Evaluating Bayesian Deep Learning Methods for Semantic Segmentation

TL;DR

The paper tackles the challenge of evaluating uncertainty in Bayesian deep learning for semantic segmentation. It proposes three specialized metrics and implements two Bayesian DeepLab-v3+ variants using MC dropout and Concrete dropout, evaluated on Cityscapes. Concrete dropout consistently outperforms MC dropout on the new metrics, and both Bayesian models exceed the deterministic baseline in uncertainty-aware performance. These results establish benchmarks for uncertainty quantification in safety-critical segmentation and motivate future work on downstream autonomous driving decisions.

Abstract

Deep learning has been revolutionary for computer vision and semantic segmentation in particular, with Bayesian Deep Learning (BDL) used to obtain uncertainty maps from deep models when predicting semantic classes.

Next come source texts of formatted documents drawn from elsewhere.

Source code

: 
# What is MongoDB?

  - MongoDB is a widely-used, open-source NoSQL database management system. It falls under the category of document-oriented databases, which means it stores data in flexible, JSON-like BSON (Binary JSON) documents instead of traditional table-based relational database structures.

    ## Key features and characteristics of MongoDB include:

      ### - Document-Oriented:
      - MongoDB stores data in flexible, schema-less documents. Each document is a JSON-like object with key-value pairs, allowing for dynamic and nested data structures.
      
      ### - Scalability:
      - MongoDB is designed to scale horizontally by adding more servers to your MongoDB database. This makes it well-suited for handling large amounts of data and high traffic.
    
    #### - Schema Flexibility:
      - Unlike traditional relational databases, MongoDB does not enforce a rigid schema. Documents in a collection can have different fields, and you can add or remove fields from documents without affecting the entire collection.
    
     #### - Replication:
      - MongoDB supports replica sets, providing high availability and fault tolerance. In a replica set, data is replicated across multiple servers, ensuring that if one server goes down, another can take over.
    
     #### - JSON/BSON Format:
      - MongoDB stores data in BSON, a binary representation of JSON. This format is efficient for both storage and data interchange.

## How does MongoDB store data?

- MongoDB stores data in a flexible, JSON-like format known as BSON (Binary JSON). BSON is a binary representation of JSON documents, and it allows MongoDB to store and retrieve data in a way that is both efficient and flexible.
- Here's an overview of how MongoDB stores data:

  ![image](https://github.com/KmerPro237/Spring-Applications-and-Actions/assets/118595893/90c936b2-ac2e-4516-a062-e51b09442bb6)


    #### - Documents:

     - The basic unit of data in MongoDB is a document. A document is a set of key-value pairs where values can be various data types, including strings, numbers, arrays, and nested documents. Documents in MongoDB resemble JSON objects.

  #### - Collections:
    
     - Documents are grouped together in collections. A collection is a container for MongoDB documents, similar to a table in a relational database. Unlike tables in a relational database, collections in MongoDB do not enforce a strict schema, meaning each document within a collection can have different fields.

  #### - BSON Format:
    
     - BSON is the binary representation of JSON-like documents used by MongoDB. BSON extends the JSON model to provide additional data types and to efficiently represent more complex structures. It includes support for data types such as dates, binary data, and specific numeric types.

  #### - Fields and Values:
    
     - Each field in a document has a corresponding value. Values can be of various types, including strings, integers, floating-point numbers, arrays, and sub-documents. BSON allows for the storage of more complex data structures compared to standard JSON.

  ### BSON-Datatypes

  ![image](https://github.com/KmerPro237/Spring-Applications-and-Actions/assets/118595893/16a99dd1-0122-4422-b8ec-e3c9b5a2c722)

This information is critical when using semantic segmentation for autonomous driving for example. Standard semantic segmentation systems have well-established evaluation metrics. However, with BDL's rising popularity in computer vision we require new metrics to evaluate whether a BDL method produces better uncertainty estimates than another method. In this work we propose three such metrics to evaluate BDL models designed specifically for the task of semantic segmentation. We modify DeepLab-v3+, one of the state-of-the-art deep neural networks, and create its Bayesian counterpart using MC dropout and Concrete dropout as inference techniques. We then compare and test these two inference techniques on the well-known Cityscapes dataset using our suggested metrics. Our results provide new benchmarks for researchers to compare and evaluate their improved uncertainty quantification in pursuit of safer semantic segmentation.

Figures (7)

• Figure 1: High level overview of the system proposed in this work. The input is first passed through a Bayesian neural network which produces pixel-wise predictions as well as pixel-wise uncertainty estimates. The ground truth labels, predictions and uncertainties are then sent to the performance evaluation module which returns the values of the metrics designed for evaluating the model.
• Figure 2: Worked out example of computing the performance evaluation metrics for Bayesian models in semantic segmentation.
• Figure 3: Plots of p(accurate|certain) and p(uncertain|inaccurate) for varying thresholds of uncertainty.
• Figure 4: Plot of PAvPU for varying thresholds of uncertainty.
• Figure 5: Qualitative results for semantic segmentation with uncertainty estimates on Cityscapes images. The results include images from the Cityscapes val set, the corresponding semantic segmentation results from our model and the predictive and epistemic uncertainties estimated through the predictive entropy and the mutual information metrics respectively. Darker shades indicate higher uncertainty.